The problem with Long Fat Networks

1 2 Page 2
Page 2 of 2

Solutions

Do you see the problem? In some cases, TCP sacrifices performance for the sake of reliability, particularly when latency and/or bandwidth is relatively high. But is it possible to achieve both performance and reliability? Can we have our cake and eat it too? 

+ ALSO ON NETWORK WORLD Spike in traffic with TCP source port zero has some researchers worried +

Yes, and we’ll look at the options in a moment. But first, let’s look at the two obvious but unrealistic solutions:

1. Decrease latency. If we could decrease the amount of time it takes for a bit to make it from one side of the network to the other, computers wouldn’t have to go get a cup of coffee every time they send a TCP Window’s worth of data. But until someone comes out with the Quantum Wormhole router, or figures out how to increase the speed of light or bend space, you’re probably stuck with the latency you’ve got.

2) Decrease throughput. If we turn a Fat network into a Skinny network without changing the latency or the TCP window size, it stands to reason that link utilization would go up. But I recommend thinking twice before bringing this option up with your colleagues (“What, you want less bandwidth?”).

OK, now that we’ve got that out of the way, let’s look at the real solutions:

1) TCP window scaling. One might wonder why the TCP window size field is only 16 bits long, allowing for a maximum of a 65,535 byte window. But remember that TCP’s reliability mechanism was written in a day when data link bandwidth was measured in bits. Today, 10 Gigabit links are common (and 40G and 100Gbps links are becoming more common).

RFC 1323, titled “TCP Extensions for High Performance,” was published in 1992 to address some of the performance limitations of the original TCP specification in a world of ever increasing bandwidth. In particular, TCP Option 3, titled “Window Scaling,” addressed the 65,535 byte window size limitation. Rather than increasing the window size field in the TCP header to a number larger than 16 bits (and thus rendering it incompatible with existing implementations), Option 3 introduces a value by which the TCP window size is bitwise shifted to the left. A value of 1 shifts the 16 bits to the left by 1 bit, doubling the window size. A value of 2 shifts the 16 bits to the left by 2 bits, quadrupling the window size. The maximum value of 14 shifts the 16 bits to the left by 14, increasing the window size by 2^14.

Increasing the window size has the obvious benefit of allowing TCP to send more segments before pausing to wait for a response. However, this performance benefit comes with some risk, such as buffer issues and larger retransmits when segments are lost. Virtually every modern operating system in use today uses TCP window scaling by default, so if you’re seeing small window sizes on the network, you may need to do some troubleshooting. Are there any firewalls or IPS devices on the network stripping TCP options? Are hosts scaling back the window size due to buffers filling up or excessive packet loss?

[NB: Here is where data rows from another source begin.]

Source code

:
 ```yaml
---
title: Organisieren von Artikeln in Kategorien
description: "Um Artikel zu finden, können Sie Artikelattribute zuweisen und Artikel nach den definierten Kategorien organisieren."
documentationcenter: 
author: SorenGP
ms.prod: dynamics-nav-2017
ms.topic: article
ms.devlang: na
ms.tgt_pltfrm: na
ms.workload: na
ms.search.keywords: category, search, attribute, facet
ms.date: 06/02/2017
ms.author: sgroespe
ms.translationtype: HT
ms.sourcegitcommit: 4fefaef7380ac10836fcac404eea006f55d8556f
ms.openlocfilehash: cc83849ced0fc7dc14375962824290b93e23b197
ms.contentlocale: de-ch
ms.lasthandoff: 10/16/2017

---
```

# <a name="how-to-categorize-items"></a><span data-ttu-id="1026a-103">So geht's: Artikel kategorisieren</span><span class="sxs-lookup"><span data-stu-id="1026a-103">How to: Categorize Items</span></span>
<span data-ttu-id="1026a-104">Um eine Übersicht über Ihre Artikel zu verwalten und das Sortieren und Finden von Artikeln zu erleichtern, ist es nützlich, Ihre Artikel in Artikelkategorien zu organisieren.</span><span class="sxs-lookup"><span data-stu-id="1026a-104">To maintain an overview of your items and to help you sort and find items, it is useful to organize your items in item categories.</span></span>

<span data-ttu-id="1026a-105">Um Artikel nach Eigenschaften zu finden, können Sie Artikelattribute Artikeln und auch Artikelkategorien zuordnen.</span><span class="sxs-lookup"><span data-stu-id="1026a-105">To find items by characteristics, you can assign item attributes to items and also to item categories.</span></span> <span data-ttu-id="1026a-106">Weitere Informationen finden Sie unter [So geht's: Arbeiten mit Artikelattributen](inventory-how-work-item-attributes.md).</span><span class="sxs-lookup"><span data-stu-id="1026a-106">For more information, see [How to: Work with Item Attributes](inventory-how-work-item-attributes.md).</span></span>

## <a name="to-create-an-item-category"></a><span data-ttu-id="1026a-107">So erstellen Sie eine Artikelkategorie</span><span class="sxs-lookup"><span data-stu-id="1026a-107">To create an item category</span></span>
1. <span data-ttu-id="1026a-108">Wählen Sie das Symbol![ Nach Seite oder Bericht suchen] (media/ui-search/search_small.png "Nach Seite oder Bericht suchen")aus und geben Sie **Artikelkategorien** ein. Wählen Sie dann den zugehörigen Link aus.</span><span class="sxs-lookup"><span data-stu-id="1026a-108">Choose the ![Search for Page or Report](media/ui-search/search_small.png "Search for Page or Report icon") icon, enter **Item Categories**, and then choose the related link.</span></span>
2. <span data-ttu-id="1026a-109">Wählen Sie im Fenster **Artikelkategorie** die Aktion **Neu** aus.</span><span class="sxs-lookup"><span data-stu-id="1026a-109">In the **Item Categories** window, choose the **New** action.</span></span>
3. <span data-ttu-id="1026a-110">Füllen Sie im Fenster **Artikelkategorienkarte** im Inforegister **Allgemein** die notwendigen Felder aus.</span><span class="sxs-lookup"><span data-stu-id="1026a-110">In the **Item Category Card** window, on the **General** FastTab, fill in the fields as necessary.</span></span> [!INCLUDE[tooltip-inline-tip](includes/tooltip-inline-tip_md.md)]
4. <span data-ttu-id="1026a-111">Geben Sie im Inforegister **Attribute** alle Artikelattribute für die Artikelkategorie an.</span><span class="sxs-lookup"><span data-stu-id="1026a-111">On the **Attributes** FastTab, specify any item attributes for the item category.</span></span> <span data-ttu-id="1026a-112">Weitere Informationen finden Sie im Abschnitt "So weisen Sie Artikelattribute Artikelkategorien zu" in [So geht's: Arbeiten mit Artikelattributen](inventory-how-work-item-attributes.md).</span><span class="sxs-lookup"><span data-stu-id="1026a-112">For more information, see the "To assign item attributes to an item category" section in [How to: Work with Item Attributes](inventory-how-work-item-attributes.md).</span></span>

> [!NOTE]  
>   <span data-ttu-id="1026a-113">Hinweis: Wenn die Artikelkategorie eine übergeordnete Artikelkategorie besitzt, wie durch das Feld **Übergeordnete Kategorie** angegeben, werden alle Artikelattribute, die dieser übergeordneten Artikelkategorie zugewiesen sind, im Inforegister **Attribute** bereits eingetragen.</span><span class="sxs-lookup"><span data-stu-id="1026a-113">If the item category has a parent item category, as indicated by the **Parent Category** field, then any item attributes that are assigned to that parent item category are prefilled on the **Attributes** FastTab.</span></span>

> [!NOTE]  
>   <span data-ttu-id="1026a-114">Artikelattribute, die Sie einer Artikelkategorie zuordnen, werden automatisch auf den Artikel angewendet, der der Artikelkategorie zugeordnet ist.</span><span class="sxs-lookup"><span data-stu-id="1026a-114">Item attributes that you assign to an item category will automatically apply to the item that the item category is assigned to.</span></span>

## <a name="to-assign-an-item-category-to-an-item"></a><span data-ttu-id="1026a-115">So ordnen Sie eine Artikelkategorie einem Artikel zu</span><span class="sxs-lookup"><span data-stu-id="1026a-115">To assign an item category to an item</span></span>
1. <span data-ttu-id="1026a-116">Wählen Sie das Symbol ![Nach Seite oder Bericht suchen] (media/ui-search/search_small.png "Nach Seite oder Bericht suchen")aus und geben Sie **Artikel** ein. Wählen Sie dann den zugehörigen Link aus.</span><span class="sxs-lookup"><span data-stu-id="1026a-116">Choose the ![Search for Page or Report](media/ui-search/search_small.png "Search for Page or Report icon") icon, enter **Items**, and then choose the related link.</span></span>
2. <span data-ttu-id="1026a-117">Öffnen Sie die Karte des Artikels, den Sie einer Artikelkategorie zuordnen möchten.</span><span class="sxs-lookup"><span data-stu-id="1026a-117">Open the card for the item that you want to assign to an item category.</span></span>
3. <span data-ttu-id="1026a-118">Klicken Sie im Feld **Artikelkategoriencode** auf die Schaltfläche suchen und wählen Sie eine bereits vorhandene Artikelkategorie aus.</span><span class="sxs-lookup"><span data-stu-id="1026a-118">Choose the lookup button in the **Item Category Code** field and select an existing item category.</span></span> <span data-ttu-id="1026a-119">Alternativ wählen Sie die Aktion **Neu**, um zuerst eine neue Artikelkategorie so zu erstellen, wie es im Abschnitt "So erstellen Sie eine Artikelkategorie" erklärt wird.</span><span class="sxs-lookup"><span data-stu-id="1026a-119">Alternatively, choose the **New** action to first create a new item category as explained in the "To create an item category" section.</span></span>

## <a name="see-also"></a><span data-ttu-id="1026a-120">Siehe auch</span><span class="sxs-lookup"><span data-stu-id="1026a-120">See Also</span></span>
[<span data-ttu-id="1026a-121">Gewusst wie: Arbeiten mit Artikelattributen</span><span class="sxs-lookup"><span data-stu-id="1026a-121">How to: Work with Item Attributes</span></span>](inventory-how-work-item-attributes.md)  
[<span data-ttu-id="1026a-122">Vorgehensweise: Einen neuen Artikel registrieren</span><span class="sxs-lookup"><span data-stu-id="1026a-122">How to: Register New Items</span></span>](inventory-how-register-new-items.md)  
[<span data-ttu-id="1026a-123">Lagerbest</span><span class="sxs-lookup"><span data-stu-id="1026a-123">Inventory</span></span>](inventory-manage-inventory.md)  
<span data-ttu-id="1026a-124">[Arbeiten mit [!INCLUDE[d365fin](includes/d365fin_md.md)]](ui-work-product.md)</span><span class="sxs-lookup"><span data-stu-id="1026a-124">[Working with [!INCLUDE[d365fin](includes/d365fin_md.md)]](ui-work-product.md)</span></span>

2) Multiple TCP sessions. The problem described here applies to a single TCP session only. In the earlier example, Computer A’s TCP session was only utilizing 3.9% of the link’s bandwidth. If 25 computers were transmitting, each using a single TCP session, a link utilization of 97.5% could be achieved. Or, if Computer A was able to open 25 TCP sessions simultaneously, the same utilization could be achieved. This will almost never be a good solution to the problem at hand, but is included here for completeness.

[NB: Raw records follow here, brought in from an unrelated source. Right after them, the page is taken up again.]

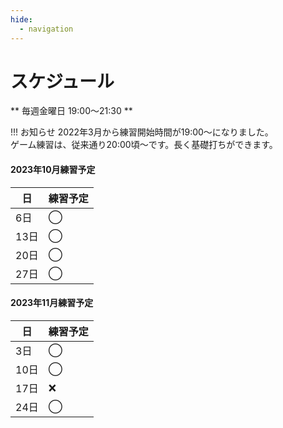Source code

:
 ```yaml
---
hide:
  - navigation
---
```

# スケジュール
** 毎週金曜日 19:00〜21:30 **

!!! お知らせ
    2022年3月から練習開始時間が19:00〜になりました。  
    ゲーム練習は、従来通り20:00頃〜です。長く基礎打ちができます。 


#### 2023年10月練習予定
|日|練習予定|
|---|---|
| 6日|◯|
|13日|◯|
|20日|◯|
|27日|◯|

#### 2023年11月練習予定
|日|練習予定|
|---|---|
| 3日|◯|
|10日|◯|
|17日|❌|
|24日|◯|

3) Different transport layer protocol. TCP isn’t the only transport layer protocol available. TCP’s unreliable cousin, the User Datagram Protocol, does not provide any guarantee of delivery, and is therefore free to consume all available resources.

4) Caching. Content caching utilizes proxies to store data closer to the client. The first client to access the data “primes” the cache, while subsequent requests for the same data are served from the local proxy. Content caching is a band-aid solution that is becoming increasingly obsolete in an age of constantly changing and dynamically created content, but it is still worth mentioning.

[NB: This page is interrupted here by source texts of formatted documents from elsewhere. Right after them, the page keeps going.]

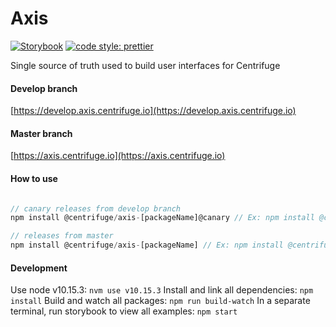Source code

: # Axis

[![Storybook](https://github.com/storybooks/brand/raw/master/badge/badge-storybook.svg?sanitize=true)](https://axis.centrifuge.io/)
[![code style: prettier](https://img.shields.io/badge/code_style-prettier-ff69b4.svg)](https://github.com/prettier/prettier)

Single source of truth used to build user interfaces for Centrifuge

#### Develop branch
[https://develop.axis.centrifuge.io](https://develop.axis.centrifuge.io)

#### Master branch
[https://axis.centrifuge.io](https://axis.centrifuge.io)

#### How to use
```javascript

// canary releases from develop branch
npm install @centrifuge/axis-[packageName]@canary // Ex: npm install @centrifuge/axis-theme@canary

// releases from master
npm install @centrifuge/axis-[packageName] // Ex: npm install @centrifuge/axis-theme
```

#### Development

Use node v10.15.3: `nvm use v10.15.3`
Install and link all dependencies: `npm install`
Build and watch all packages: `npm run build-watch`
In a separate terminal, run storybook to view all examples: `npm start`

5) Edge computing. Paid services like Akamai decentralize content and push it to the edges of the network, as close to the clients as possible. One of the results is lower latency between clients and servers.

6) WAN optimization and acceleration. Products from companies like Riverbed and Silver Peak, or open source alternatives like TrafficSqueezer, employ various techniques such as data deduplication, compression, and dictionary templating to increase the perceived performance of a WAN link.

Conclusion

Earlier, I said the company in question here had too much bandwidth. Well, that wasn’t really the case. Their real problem was the behavior of the protocol they were using. One of their system admins, at the direction of a software developer, had monkeyed with the configuration of their servers in an attempt to tune application performance. The application wasn’t able to pick up packets from the buffer fast enough (due to a software bug), causing the TCP window to scale back the window size, but not before buffers were filled, packets were dropped, and retransmits were occurring. In an attempt to eliminate the retransmits, this admin had statically set the TCP window size on the servers to a relatively low value. Since TCP was being artificially constrained, it was never able to scale up to fill the available bandwidth of the data link.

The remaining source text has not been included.